- _Recorded data_:
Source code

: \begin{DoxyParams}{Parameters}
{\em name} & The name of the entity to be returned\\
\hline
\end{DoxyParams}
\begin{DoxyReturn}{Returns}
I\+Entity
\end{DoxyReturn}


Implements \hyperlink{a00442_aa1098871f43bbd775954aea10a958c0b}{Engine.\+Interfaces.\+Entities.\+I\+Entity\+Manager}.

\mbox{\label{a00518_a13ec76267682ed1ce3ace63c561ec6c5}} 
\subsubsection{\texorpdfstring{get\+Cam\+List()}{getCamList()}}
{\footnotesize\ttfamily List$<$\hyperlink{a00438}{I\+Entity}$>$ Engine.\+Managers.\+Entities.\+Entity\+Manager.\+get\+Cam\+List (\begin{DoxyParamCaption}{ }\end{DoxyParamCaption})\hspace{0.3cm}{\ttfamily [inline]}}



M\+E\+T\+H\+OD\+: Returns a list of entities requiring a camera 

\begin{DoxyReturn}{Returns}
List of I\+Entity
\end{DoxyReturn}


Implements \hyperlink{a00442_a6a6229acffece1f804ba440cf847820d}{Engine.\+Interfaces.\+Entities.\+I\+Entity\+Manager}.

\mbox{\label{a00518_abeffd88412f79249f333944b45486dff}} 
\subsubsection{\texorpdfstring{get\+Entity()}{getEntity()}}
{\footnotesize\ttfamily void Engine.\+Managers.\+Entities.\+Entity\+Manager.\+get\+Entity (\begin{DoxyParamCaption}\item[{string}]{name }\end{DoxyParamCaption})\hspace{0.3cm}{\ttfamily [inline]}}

---

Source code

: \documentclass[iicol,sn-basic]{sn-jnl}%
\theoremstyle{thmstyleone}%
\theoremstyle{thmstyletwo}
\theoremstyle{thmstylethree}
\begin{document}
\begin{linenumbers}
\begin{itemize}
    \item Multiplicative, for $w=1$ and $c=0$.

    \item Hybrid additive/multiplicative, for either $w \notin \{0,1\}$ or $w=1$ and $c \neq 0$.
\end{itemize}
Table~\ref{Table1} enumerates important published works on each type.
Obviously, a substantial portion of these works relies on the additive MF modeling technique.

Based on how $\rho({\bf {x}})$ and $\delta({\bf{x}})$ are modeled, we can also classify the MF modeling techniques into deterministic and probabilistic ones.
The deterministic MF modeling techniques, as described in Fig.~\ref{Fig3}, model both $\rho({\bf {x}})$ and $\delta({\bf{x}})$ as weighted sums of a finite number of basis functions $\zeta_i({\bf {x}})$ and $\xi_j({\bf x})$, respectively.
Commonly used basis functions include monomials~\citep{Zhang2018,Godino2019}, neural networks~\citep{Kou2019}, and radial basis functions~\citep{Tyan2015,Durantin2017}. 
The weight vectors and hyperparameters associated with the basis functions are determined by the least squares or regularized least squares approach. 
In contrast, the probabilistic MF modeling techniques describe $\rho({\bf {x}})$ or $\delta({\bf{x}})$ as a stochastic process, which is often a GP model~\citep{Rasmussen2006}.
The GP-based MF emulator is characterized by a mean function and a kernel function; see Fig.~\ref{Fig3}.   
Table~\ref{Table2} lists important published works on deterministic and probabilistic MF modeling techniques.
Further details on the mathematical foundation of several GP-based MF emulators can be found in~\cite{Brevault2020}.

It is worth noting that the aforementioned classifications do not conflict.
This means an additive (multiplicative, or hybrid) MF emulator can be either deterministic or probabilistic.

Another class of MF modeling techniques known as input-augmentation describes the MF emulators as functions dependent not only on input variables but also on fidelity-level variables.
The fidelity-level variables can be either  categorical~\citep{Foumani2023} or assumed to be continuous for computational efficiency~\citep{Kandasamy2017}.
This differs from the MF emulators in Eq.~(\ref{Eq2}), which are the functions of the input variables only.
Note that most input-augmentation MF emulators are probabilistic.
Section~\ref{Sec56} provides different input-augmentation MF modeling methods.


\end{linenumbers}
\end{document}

- _Exercise details_:
In the entries above, find the line with "Further details on" and the line with "This means an", then set down exactly those two and every line between them, nothing else.

- _Exercise output_:
Further details on the mathematical foundation of several GP-based MF emulators can be found in~\cite{Brevault2020}.

It is worth noting that the aforementioned classifications do not conflict.
This means an additive (multiplicative, or hybrid) MF emulator can be either deterministic or probabilistic.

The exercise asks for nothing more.